Elle s’appuie en arrière contre les grands panneaux rembourrés des parois et s’imagine qu’elle est dans la chambre de Skinner, écoutant le bruissement des câbles. Le sol, là-bas, est constitué de briquettes de bois non équarri, de cinq centimètres d’épaisseur sur dix de large, posées sur champ, et le sommet de la bosse du câble, sur son étrier d’acier, passe juste au milieu. Skinner lui a dit qu’il y avait dix-sept mille quatre cent soixante-quatre brins d’acier dans ce câble, chaque brin faisant l’épaisseur d’un crayon. Quand on pose l’oreille dessus, on entend chanter le pont entier, si le vent souffle comme il faut.
L’ascenseur s’arrête au quatrième sous-sol sans aucune raison. Il n’y a personne derrière la porte. Chevette aurait envie d’appuyer de nouveau sur B-6, mais elle se force à attendre que le garçon au fax le fasse lui-même. Ce qu’il fait au bout d’un moment.
B-6 n’est pas le parking qu’elle attend avec tant d’impatience, mais un labyrinthe de tunnels en béton vieux d’un siècle, pavés d’asphalte craquelé, avec au plafond d’énormes tuyaux fixés par des colliers de fer. Elle se glisse dehors tandis qu’il se penche pour décoincer une roue de son chariot.

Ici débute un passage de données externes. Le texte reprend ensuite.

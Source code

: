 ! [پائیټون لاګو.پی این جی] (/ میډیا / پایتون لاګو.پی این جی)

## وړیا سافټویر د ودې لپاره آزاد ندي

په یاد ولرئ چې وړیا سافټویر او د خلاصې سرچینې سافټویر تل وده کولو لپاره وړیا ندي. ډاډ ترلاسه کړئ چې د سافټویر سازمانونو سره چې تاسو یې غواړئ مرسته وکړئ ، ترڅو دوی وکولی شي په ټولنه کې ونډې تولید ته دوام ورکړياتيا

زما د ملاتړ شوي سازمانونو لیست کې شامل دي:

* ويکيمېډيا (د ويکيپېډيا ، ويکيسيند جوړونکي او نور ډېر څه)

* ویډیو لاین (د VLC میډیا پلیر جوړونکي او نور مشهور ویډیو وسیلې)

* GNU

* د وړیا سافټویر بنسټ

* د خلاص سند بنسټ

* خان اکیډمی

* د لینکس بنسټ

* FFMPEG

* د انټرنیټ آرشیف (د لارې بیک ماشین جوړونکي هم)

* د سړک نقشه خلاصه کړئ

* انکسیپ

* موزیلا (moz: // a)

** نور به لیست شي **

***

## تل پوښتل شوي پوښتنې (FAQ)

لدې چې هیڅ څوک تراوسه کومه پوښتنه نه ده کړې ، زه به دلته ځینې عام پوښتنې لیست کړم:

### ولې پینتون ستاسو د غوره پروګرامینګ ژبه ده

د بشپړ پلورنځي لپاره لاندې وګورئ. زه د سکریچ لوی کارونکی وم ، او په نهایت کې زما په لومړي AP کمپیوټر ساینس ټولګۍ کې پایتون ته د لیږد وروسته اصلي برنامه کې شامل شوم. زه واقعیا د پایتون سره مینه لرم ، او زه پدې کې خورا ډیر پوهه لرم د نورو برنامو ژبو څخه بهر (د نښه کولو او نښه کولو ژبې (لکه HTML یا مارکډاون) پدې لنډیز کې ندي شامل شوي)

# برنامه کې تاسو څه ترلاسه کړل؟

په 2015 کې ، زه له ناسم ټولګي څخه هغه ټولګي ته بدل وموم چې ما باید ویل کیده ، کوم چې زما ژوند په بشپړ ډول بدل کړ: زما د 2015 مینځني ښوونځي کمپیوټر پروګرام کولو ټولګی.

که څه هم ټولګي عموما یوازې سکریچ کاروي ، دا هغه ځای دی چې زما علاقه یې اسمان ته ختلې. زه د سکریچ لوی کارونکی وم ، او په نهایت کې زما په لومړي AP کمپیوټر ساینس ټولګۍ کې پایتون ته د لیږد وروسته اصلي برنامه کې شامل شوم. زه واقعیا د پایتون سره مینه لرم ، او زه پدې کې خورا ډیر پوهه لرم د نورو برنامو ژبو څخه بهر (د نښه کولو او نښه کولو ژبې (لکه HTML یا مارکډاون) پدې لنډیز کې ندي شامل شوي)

Alignement de chambres froides cadenassées vieilles d’un siècle. Cinquante aspirateurs en train de se charger devant des postes numérotés. Énormes tapis roulés, entassés comme des bûches. Des gens vont et viennent en vêtements de travail, certains en blanc comme dans les cuisines. Elle s’efforce d’assumer un air professionnel, comme si elle faisait une livraison.
Elle découvre un escalier étroit et grimpe. Il fait chaud et ça sent le renfermé. Des détecteurs de mouvement allument la lumière à chaque palier. Elle ressent le poids du vieil immeuble sur ses épaules.
Mais sa bécane est là, au deuxième sous-sol, derrière une colonne de béton cannelé.
— Pas touche ! fait la bécane quand elle se trouve à un mètre cinquante.
Sans hurler autant que les voitures, mais elle ne donne pas pour autant l’impression de plaisanter.